Work instructions:
Go through the data underneath and report how many lines hold the string "przykładów", giving only the number.
★ ★ ★
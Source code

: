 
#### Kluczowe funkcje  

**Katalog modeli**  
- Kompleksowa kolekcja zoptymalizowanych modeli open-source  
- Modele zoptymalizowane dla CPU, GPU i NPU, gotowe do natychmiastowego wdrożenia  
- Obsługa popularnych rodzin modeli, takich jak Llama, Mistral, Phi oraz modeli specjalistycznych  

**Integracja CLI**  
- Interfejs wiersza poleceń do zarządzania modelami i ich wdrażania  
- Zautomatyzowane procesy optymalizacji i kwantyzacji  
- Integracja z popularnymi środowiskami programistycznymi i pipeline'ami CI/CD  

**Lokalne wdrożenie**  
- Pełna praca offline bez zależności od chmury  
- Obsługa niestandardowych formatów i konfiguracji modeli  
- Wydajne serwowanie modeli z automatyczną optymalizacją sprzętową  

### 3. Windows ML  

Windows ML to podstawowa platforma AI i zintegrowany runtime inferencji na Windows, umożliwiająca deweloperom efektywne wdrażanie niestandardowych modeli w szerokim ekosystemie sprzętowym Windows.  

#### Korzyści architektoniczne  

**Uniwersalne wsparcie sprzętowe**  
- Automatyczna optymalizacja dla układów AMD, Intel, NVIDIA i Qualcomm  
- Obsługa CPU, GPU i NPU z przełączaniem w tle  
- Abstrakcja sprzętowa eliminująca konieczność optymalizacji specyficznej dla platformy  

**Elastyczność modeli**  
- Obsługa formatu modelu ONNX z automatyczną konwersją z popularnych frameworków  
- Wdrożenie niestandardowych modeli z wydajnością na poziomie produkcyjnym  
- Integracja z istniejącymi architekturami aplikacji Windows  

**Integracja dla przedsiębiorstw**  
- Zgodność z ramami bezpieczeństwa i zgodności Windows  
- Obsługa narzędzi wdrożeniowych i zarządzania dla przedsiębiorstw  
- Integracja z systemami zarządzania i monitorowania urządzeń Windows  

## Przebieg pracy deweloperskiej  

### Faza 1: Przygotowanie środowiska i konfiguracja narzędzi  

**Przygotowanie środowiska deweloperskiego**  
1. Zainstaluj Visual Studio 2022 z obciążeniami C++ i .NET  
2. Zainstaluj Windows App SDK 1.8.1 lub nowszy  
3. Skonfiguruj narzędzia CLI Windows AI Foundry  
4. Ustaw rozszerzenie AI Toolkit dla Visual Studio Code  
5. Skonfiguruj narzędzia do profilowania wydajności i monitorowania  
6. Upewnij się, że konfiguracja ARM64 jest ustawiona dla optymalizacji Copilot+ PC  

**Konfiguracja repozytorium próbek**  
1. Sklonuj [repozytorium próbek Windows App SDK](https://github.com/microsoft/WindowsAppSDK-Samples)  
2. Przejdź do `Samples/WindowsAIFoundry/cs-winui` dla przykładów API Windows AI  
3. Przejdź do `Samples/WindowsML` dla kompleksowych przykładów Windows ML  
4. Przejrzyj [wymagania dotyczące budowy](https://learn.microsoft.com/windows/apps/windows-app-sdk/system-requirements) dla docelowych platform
★ ★ ★
Exercise answer:
2